## Instructions for the task
Scan the entries for lines with the word "tightlist" and copy those lines.

Records from a dataset

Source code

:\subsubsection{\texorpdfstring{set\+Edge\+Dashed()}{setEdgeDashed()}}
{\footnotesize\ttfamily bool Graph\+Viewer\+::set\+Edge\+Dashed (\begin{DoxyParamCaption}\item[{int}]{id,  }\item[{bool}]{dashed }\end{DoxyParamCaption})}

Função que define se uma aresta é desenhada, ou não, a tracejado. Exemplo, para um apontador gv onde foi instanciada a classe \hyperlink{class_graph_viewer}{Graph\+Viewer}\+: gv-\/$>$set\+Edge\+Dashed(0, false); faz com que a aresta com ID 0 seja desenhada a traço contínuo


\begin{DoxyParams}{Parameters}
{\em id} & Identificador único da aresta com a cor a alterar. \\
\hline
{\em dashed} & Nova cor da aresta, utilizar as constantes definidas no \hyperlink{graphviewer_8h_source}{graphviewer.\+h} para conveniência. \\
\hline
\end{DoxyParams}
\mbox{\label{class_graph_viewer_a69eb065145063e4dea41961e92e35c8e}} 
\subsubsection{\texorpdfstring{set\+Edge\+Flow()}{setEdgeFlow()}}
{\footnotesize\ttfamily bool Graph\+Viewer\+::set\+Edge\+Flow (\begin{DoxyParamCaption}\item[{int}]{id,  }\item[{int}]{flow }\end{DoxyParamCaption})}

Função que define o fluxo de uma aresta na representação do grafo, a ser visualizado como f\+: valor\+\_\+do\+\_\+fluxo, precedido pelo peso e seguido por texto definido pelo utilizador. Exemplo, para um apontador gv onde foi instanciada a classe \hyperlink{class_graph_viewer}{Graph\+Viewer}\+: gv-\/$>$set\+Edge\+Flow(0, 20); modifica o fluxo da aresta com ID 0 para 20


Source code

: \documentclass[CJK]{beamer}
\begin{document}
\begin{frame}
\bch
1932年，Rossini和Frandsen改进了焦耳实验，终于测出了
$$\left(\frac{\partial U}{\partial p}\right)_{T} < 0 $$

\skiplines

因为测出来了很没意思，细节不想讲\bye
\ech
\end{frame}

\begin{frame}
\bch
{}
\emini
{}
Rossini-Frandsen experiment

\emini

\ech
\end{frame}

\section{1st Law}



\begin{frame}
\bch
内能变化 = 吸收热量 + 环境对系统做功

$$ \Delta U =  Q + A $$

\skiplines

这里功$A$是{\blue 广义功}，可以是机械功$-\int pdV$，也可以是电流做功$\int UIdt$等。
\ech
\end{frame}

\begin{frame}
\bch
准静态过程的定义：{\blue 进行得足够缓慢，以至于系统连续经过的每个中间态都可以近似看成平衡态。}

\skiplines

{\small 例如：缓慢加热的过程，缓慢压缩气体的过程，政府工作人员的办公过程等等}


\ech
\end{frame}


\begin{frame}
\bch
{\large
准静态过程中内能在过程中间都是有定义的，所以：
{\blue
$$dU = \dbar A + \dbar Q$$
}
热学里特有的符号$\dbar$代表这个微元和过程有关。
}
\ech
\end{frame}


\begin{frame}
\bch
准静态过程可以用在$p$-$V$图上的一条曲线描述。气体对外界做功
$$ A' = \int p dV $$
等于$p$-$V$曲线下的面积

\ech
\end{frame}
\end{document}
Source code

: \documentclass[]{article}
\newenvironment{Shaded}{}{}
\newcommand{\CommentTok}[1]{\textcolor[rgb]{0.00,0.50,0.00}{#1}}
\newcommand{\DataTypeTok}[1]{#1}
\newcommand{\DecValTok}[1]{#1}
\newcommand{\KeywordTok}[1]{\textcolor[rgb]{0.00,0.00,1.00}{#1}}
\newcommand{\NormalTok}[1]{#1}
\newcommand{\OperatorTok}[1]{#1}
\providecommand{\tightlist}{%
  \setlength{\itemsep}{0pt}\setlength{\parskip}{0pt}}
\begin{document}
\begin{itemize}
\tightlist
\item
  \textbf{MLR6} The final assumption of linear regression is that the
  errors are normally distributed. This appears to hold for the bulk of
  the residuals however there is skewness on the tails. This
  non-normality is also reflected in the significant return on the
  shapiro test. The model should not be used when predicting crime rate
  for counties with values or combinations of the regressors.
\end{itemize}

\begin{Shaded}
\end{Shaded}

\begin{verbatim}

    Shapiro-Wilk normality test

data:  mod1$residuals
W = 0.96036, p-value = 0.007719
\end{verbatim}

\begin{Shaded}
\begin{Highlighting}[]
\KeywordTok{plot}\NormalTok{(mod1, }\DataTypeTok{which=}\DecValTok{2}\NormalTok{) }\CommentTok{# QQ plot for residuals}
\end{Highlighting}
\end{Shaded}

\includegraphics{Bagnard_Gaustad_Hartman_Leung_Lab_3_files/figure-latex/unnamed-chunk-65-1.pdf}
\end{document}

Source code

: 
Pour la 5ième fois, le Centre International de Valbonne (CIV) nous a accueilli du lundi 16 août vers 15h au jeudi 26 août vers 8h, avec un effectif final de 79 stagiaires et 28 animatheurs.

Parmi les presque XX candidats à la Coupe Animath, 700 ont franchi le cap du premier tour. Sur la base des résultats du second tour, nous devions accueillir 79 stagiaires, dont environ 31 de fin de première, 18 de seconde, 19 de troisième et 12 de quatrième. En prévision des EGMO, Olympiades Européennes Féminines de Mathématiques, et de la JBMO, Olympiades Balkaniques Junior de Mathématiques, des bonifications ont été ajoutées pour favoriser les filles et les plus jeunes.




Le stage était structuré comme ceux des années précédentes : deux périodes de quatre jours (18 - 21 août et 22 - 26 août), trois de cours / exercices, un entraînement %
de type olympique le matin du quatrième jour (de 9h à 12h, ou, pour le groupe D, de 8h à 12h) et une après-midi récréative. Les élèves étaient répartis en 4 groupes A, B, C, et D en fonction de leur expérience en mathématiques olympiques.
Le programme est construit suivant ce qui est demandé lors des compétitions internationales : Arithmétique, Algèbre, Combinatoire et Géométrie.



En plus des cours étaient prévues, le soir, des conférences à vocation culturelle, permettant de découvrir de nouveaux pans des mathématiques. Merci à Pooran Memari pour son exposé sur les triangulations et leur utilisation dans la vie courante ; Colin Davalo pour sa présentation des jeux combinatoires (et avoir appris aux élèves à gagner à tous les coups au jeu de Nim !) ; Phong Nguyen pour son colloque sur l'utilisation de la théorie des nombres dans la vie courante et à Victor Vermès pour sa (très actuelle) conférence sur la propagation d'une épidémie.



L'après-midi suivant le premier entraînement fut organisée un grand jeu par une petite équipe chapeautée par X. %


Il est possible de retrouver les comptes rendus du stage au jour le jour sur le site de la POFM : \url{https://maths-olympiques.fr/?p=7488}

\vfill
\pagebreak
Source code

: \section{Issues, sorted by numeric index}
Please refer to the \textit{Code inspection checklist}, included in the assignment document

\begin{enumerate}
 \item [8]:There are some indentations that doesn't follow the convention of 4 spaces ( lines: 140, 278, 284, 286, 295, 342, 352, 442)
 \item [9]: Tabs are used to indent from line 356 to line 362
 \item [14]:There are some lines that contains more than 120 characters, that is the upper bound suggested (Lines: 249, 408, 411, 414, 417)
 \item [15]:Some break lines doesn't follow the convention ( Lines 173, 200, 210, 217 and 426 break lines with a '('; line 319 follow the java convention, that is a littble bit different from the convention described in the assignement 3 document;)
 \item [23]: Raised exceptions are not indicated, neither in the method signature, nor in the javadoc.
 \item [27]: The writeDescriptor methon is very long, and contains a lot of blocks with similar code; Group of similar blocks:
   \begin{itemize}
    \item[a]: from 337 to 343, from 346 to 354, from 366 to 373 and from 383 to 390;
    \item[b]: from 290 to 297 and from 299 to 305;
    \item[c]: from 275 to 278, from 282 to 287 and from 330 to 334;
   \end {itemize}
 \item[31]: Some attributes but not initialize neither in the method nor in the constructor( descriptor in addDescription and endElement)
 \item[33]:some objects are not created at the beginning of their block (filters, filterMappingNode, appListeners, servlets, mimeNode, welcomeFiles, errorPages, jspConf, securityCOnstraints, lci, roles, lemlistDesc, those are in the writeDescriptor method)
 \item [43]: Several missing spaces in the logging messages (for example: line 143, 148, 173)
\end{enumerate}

## Written response
\providecommand{\tightlist}{%
\tightlist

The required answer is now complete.